Copy out every line of the data where the word "updated" is found.

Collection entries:
┄┄┄┄┄┄┄┄┄┄┄┄┄┄┄┄┄┄┄┄

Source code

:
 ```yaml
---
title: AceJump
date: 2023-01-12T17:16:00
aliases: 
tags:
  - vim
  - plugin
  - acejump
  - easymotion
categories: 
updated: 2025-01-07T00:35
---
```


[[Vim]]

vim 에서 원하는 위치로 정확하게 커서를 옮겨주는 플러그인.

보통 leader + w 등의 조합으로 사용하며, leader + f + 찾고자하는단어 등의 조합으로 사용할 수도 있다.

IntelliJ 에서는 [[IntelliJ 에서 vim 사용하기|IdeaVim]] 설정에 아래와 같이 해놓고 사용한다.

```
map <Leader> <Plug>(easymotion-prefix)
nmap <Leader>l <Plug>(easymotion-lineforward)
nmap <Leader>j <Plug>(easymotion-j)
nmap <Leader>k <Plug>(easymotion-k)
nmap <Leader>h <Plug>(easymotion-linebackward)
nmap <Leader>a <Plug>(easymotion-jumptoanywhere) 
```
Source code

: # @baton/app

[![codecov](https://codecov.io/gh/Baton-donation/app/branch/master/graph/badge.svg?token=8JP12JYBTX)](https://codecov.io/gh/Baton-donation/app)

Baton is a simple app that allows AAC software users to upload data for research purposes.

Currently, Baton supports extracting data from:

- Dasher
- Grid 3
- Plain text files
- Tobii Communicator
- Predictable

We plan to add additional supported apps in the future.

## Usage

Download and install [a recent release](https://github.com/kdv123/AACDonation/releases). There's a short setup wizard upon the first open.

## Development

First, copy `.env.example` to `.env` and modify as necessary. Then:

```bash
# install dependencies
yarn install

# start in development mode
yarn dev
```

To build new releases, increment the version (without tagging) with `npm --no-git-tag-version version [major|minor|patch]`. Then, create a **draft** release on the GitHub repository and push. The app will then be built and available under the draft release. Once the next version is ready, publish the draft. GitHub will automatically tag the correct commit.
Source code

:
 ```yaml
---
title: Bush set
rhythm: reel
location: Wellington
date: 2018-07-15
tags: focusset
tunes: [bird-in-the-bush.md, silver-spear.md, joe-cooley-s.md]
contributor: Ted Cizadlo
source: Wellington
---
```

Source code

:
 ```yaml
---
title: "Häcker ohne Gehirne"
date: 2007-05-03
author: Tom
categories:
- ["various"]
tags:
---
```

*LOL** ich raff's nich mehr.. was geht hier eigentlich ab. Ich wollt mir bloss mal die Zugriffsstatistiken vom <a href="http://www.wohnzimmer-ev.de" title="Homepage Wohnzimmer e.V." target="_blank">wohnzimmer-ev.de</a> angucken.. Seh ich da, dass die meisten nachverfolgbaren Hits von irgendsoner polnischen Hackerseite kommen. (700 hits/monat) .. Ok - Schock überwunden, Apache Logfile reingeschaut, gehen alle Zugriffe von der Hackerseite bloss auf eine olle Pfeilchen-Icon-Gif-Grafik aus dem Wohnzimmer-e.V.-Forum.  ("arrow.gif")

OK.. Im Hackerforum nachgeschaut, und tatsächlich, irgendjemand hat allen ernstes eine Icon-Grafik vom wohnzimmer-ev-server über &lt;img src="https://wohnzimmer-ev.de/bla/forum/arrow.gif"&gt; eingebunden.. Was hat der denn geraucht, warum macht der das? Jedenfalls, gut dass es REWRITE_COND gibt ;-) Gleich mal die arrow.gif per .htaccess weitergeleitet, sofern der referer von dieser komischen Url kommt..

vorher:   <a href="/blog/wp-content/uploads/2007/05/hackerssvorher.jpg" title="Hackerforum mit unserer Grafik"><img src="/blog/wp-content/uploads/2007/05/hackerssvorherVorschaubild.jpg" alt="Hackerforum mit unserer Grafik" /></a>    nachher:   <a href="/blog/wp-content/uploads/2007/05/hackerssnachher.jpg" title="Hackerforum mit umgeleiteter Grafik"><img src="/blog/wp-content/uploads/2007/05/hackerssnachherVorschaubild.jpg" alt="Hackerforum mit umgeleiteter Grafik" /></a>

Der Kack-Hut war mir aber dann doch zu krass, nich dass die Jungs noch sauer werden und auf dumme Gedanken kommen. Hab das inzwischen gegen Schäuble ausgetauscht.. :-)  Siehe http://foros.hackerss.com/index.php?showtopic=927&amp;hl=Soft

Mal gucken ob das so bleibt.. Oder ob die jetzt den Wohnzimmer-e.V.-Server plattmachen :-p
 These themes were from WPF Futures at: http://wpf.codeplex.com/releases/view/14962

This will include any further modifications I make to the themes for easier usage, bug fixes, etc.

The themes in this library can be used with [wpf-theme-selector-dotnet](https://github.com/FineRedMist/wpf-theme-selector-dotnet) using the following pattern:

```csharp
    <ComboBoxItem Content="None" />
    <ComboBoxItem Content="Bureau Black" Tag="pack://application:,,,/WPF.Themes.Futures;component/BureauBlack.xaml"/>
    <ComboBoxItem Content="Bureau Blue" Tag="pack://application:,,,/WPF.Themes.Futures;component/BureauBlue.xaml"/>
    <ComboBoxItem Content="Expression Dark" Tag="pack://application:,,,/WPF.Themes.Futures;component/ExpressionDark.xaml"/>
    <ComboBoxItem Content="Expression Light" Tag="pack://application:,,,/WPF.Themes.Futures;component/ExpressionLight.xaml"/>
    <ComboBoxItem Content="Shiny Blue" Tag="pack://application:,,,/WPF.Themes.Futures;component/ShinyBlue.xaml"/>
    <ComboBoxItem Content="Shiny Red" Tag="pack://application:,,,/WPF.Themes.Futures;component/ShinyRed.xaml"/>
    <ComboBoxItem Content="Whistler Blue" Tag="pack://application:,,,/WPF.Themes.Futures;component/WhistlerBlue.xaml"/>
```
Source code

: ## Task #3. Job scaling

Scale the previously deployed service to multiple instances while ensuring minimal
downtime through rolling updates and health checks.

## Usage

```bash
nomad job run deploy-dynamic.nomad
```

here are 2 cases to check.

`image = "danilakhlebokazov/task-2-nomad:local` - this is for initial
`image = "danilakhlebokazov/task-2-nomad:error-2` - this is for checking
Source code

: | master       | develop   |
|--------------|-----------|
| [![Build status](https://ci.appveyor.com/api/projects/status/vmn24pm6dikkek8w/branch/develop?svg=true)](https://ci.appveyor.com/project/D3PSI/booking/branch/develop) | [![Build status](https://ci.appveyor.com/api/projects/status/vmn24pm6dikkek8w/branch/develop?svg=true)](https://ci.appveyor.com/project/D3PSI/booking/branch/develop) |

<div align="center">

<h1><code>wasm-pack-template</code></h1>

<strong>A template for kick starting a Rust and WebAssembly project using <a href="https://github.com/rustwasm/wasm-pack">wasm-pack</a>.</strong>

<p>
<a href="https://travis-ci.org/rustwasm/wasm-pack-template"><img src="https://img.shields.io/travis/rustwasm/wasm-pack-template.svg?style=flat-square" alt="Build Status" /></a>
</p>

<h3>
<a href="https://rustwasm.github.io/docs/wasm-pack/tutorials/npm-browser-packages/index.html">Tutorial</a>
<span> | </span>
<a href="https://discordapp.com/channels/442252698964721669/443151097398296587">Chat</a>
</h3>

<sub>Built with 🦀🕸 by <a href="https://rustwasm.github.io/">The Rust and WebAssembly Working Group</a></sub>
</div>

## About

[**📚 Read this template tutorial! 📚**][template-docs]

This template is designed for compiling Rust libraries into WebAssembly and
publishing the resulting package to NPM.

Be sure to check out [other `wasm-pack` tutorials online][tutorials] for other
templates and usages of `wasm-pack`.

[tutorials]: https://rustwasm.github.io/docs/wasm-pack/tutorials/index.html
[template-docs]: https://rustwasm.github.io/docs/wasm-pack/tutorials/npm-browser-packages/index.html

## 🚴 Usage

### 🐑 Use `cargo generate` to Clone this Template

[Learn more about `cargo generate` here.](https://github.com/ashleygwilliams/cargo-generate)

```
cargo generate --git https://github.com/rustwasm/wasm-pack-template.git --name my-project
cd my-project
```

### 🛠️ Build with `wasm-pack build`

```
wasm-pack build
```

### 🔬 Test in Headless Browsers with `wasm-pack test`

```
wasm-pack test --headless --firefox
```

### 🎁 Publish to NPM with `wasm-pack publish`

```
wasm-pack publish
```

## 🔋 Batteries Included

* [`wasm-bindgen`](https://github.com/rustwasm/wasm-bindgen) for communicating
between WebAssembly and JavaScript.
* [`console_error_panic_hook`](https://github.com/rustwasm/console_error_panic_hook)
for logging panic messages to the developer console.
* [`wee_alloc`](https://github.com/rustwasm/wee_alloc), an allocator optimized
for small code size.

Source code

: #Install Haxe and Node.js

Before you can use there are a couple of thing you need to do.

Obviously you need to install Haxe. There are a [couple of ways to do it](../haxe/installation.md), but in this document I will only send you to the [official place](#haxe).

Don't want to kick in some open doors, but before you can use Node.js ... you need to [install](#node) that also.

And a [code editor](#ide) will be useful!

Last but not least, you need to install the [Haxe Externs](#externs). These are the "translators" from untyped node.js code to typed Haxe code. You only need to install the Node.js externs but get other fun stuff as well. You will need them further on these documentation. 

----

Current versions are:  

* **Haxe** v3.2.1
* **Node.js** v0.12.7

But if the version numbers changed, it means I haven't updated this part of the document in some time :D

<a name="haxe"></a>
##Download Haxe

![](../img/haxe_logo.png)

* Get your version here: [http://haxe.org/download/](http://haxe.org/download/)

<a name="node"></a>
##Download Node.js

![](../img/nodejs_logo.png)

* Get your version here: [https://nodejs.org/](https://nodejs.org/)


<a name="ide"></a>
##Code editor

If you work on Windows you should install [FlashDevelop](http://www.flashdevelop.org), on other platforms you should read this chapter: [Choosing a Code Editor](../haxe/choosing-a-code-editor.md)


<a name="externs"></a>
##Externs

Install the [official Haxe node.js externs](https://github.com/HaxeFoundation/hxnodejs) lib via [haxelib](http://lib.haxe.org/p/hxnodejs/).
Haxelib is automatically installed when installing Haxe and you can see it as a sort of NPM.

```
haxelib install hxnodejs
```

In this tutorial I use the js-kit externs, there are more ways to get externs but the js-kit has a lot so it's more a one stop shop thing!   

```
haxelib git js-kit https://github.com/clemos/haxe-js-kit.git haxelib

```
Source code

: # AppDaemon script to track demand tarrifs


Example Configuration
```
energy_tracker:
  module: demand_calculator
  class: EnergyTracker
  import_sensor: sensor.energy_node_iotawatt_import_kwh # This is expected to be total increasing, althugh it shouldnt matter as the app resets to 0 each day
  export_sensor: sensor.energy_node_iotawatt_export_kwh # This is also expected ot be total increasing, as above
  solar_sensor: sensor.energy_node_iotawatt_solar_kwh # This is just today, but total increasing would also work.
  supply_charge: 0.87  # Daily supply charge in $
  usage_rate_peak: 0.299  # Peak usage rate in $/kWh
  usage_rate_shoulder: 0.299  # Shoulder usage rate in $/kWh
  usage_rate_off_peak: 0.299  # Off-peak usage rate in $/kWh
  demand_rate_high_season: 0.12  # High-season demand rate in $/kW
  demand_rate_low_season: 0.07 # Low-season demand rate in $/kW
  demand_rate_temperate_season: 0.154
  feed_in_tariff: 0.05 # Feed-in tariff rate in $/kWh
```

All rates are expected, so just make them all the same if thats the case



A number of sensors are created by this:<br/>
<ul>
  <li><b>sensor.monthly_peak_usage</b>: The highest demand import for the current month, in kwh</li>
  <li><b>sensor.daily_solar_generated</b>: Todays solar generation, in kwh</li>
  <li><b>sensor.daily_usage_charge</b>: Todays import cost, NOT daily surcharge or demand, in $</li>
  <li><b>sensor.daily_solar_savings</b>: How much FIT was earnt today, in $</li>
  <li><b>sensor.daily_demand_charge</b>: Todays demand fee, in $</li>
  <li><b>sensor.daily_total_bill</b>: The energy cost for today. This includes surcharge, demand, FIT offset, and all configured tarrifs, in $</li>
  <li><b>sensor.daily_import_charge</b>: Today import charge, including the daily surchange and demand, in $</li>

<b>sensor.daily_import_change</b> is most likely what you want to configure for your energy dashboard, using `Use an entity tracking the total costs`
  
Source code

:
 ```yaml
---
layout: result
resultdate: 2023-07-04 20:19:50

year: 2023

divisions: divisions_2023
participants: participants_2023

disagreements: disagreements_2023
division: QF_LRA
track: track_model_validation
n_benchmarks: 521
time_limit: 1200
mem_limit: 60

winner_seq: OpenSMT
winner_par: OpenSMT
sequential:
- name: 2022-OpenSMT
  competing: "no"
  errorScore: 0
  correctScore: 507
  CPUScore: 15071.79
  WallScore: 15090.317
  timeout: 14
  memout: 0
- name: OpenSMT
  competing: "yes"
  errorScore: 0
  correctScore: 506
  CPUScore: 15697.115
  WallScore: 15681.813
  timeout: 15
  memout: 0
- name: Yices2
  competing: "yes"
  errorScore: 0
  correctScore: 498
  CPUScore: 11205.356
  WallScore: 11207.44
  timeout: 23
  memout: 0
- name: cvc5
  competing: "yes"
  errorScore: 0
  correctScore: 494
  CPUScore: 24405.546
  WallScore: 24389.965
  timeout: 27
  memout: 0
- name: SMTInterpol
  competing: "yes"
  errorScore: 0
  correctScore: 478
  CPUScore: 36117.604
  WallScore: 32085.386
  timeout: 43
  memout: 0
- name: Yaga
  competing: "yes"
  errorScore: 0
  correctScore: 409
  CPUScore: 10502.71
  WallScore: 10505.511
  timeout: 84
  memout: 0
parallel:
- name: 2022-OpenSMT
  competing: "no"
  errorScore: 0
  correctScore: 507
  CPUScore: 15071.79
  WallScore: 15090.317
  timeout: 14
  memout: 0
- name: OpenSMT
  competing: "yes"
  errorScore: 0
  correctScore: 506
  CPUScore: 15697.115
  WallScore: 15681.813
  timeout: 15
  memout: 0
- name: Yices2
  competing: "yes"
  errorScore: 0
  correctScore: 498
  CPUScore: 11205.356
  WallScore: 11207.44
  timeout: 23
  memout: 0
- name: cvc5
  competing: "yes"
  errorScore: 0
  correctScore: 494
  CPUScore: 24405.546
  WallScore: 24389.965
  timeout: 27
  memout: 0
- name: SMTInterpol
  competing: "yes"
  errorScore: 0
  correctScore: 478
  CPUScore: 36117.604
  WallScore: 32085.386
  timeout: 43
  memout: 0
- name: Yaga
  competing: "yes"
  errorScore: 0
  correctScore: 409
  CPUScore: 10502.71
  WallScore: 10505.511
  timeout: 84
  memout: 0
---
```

┄┄┄┄┄┄┄┄┄┄┄┄┄┄┄┄┄┄┄┄

Task output:
updated: 2025-01-07T00:35
But if the version numbers changed, it means I haven't updated this part of the document in some time :D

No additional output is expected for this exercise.